Since not all team members are experts in all of the systems that might potentially go down, it is best practice to have an action plan that everyone can follow to diagnose the root cause properly.

Have an action plan

When it comes to incident response, all teams should have an action plan of what steps to take in a given scenario. An action plan helps any on-call person to access the given problem and gives the response relevant course even when the on-call expert is not available.

Centralize mission control

A centralized workplace prevents team members from having to search multiple tools and documents to find the necessary information like contact lists, on-call schedules, or escalation policies.

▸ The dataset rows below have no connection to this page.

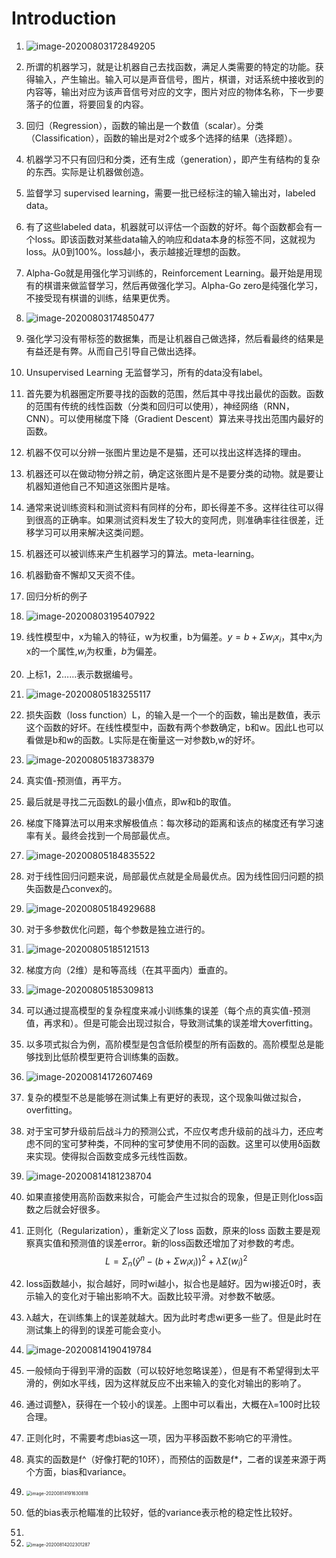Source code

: # Introduction

1. ![image-20200803172849205](机器学习.assets/image-20200803172849205.png)

2. 所谓的机器学习，就是让机器自己去找函数，满足人类需要的特定的功能。获得输入，产生输出。输入可以是声音信号，图片，棋谱，对话系统中接收到的内容等，输出对应为该声音信号对应的文字，图片对应的物体名称，下一步要落子的位置，将要回复的内容。

3. 回归（Regression），函数的输出是一个数值（scalar）。分类（Classification），函数的输出是对2个或多个选择的结果（选择题）。

4. 机器学习不只有回归和分类，还有生成（generation），即产生有结构的复杂的东西。实际是让机器做创造。

5. 监督学习 supervised learning，需要一批已经标注的输入输出对，labeled data。

6. 有了这些labeled data，机器就可以评估一个函数的好坏。每个函数都会有一个loss。即该函数对某些data输入的响应和data本身的标签不同，这就视为loss。从0到100%。loss越小，表示越接近理想的函数。

7. Alpha-Go就是用强化学习训练的，Reinforcement Learning。最开始是用现有的棋谱来做监督学习，然后再做强化学习。Alpha-Go zero是纯强化学习，不接受现有棋谱的训练，结果更优秀。

8. ![image-20200803174850477](机器学习.assets/image-20200803174850477.png)

9. 强化学习没有带标签的数据集，而是让机器自己做选择，然后看最终的结果是有益还是有弊。从而自己引导自己做出选择。

10. Unsupervised Learning 无监督学习，所有的data没有label。

11. 首先要为机器圈定所要寻找的函数的范围，然后其中寻找出最优的函数。函数的范围有传统的线性函数（分类和回归可以使用），神经网络（RNN，CNN）。可以使用梯度下降（Gradient Descent）算法来寻找出范围内最好的函数。

12. 机器不仅可以分辨一张图片里边是不是猫，还可以找出这样选择的理由。

13. 机器还可以在做动物分辨之前，确定这张图片是不是要分类的动物。就是要让机器知道他自己不知道这张图片是啥。

14. 通常来说训练资料和测试资料有同样的分布，即长得差不多。这样往往可以得到很高的正确率。如果测试资料发生了较大的变阿虎，则准确率往往很差，迁移学习可以用来解决这类问题。

15. 机器还可以被训练来产生机器学习的算法。meta-learning。

16. 机器勤奋不懈却又天资不佳。

17. 回归分析的例子

18. ![image-20200803195407922](机器学习.assets/image-20200803195407922.png)

19. 线性模型中，x为输入的特征，w为权重，b为偏差。$y=b+\Sigma w_ix_i$，其中$x_i$为x的一个属性,$w_i$为权重，$b$为偏差。

20. 上标1，2……表示数据编号。

21. ![image-20200805183255117](机器学习.assets/image-20200805183255117.png)

22. 损失函数（loss function）L，的输入是一个一个的函数，输出是数值，表示这个函数的好坏。在线性模型中，函数有两个参数确定，b和w。因此L也可以看做是b和w的函数。L实际是在衡量这一对参数b,w的好坏。

23. ![image-20200805183738379](机器学习.assets/image-20200805183738379.png)

24. 真实值-预测值，再平方。

25. 最后就是寻找二元函数L的最小值点，即w和b的取值。

26. 梯度下降算法可以用来求解极值点：每次移动的距离和该点的梯度还有学习速率有关。最终会找到一个局部最优点。

27. ![image-20200805184835522](机器学习.assets/image-20200805184835522.png)

28. 对于线性回归问题来说，局部最优点就是全局最优点。因为线性回归问题的损失函数是凸convex的。

29. ![image-20200805184929688](机器学习.assets/image-20200805184929688.png)

30. 对于多参数优化问题，每个参数是独立进行的。

31. ![image-20200805185121513](机器学习.assets/image-20200805185121513.png)

32. 梯度方向（2维）是和等高线（在其平面内）垂直的。

33. ![image-20200805185309813](机器学习.assets/image-20200805185309813.png)

34. 可以通过提高模型的复杂程度来减小训练集的误差（每个点的真实值-预测值，再求和）。但是可能会出现过拟合，导致测试集的误差增大overfitting。

35. 以多项式拟合为例，高阶模型是包含低阶模型的所有函数的。高阶模型总是能够找到比低阶模型更符合训练集的函数。

36. ![image-20200814172607469](机器学习.assets/image-20200814172607469.png)

37. 复杂的模型不总是能够在测试集上有更好的表现，这个现象叫做过拟合，overfitting。

38. 对于宝可梦升级前后战斗力的预测公式，不应仅考虑升级前的战斗力，还应考虑不同的宝可梦种类，不同种的宝可梦使用不同的函数。这里可以使用δ函数来实现。使得拟合函数变成多元线性函数。

39. ![image-20200814181238704](机器学习.assets/image-20200814181238704.png)

40. 如果直接使用高阶函数来拟合，可能会产生过拟合的现象，但是正则化loss函数之后就会好很多。

41. 正则化（Regularization），重新定义了loss 函数，原来的loss 函数主要是观察真实值和预测值的误差error。新的loss函数还增加了对参数的考虑。
    $$
    L=\Sigma_n(\hat{y}^n-(b+\Sigma w_ix_i))^2+\lambda\Sigma(w_i)^2
    $$

42. loss函数越小，拟合越好，同时wi越小，拟合也是越好。因为wi接近0时，表示输入的变化对于输出影响不大。函数比较平滑。对参数不敏感。

43. λ越大，在训练集上的误差就越大。因为此时考虑wi更多一些了。但是此时在测试集上的得到的误差可能会变小。

44. ![image-20200814190419784](机器学习.assets/image-20200814190419784.png)

45. 一般倾向于得到平滑的函数（可以较好地忽略误差），但是有不希望得到太平滑的，例如水平线，因为这样就反应不出来输入的变化对输出的影响了。

46. 通过调整λ，获得在一个较小的误差。上图中可以看出，大概在λ=100时比较合理。

47. 正则化时，不需要考虑bias这一项，因为平移函数不影响它的平滑性。

48. 真实的函数是f^（好像打靶的10环），而预估的函数是f*，二者的误差来源于两个方面，bias和variance。

49. <img src="机器学习.assets/image-20200814191630818.png" alt="image-20200814191630818" style="zoom:50%;" />

50. 低的bias表示枪瞄准的比较好，低的variance表示枪的稳定性比较好。

51. 

55. <img src="机器学习.assets/image-20200814202301287.png" alt="image-20200814202301287" style="zoom: 50%;" />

Centralized mission control also means that a precise timeline of the incident is recorded. This includes critical information like what were the different steps different team members took to resolve the incident as well as what was communicated with the public. Having a single source of truth like this prevents repetition of the same tasks and serves well in accessing the KPIs of the incident resolution process.

Don’t underestimate postmortems

Postmortems are often overlooked as they are only reported after everything is back to normal, and no immediate action is necessary. But in-depth postmortems and incident analysis can make a significant difference between solving an incident for once and preventing it from occurring ever again in the future.